Why the Phases Are Not Strictly Sequential

The linear five-phase model is a teaching simplification. In the real world:

Analysis and design overlap — you often design a small piece to validate an unclear requirement.
Implementation reveals gaps in requirements — a developer building a feature realises the analysis missed an important edge case.
Maintenance generates new planning — a performance problem in production triggers a new analysis-and-design cycle for a caching layer.

Methodologies like Agile, Scrum, and Iterative Development formalise these overlaps into explicit short cycles called sprints or iterations — but they all still address the same five concerns: planning, analysis, design, implementation, and maintenance. They differ only in how and in what order and frequency those concerns are addressed.

Each SDLC phase produces concrete deliverables — shown here for a clinic appointment booking system.

The Analyst's Perspective

A systems analyst is most active in the Analysis and Design phases, but the role spans the entire SDLC. In planning, the analyst contributes to feasibility.
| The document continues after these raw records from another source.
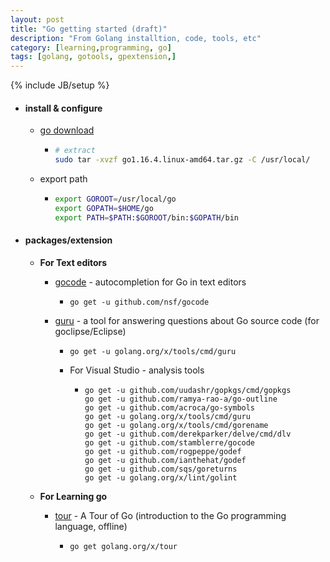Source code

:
 ```yaml
---
layout: post
title: "Go getting started (draft)"
description: "From Golang installtion, code, tools, etc"
category: [learning,programming, go]
tags: [golang, gotools, gpextension,]
---
```

{% include JB/setup %}

- #### install & configure

  - [go download](https://golang.org/dl/)

      - ```bash
        # extract
        sudo tar -xvzf go1.16.4.linux-amd64.tar.gz -C /usr/local/
        ```
  - export path

      - ```bash
        export GOROOT=/usr/local/go
        export GOPATH=$HOME/go
        export PATH=$PATH:$GOROOT/bin:$GOPATH/bin
        ```

- #### packages/extension

  - **For Text editors**

    - [gocode](https://godoc.org/golang.org/x/tools/cmd/guru) - autocompletion for Go in text editors

      - ```
        go get -u github.com/nsf/gocode
        ```

    - [guru](https://godoc.org/golang.org/x/tools/cmd/guru) - a tool for answering questions about Go source code (for goclipse/Eclipse)

      - ```
        go get -u golang.org/x/tools/cmd/guru 
        ```

      - For Visual Studio -  analysis tools

          - ```
            go get -u github.com/uudashr/gopkgs/cmd/gopkgs 
            go get -u github.com/ramya-rao-a/go-outline 
            go get -u github.com/acroca/go-symbols 
            go get -u golang.org/x/tools/cmd/guru 
            go get -u golang.org/x/tools/cmd/gorename 
            go get -u github.com/derekparker/delve/cmd/dlv 
            go get -u github.com/stamblerre/gocode 
            go get -u github.com/rogpeppe/godef 
            go get -u github.com/ianthehat/godef 
            go get -u github.com/sqs/goreturns 
            go get -u golang.org/x/lint/golint
            ```

  - **For Learning go**

    - [tour](https://github.com/golang/tour) - A Tour of Go (introduction to the Go programming language, offline)
      - ```
        go get golang.org/x/tour
        ```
In implementation, the analyst acts as the requirements guardian and leads UAT. In maintenance, the analyst evaluates change requests and decides whether they are in scope or require a new project cycle.

Understanding the SDLC is not bureaucratic formality. It is the operating model that allows teams of 10, 50, or 500 people to coordinate on a single shared goal — and to know who is responsible for what, at each stage of the journey.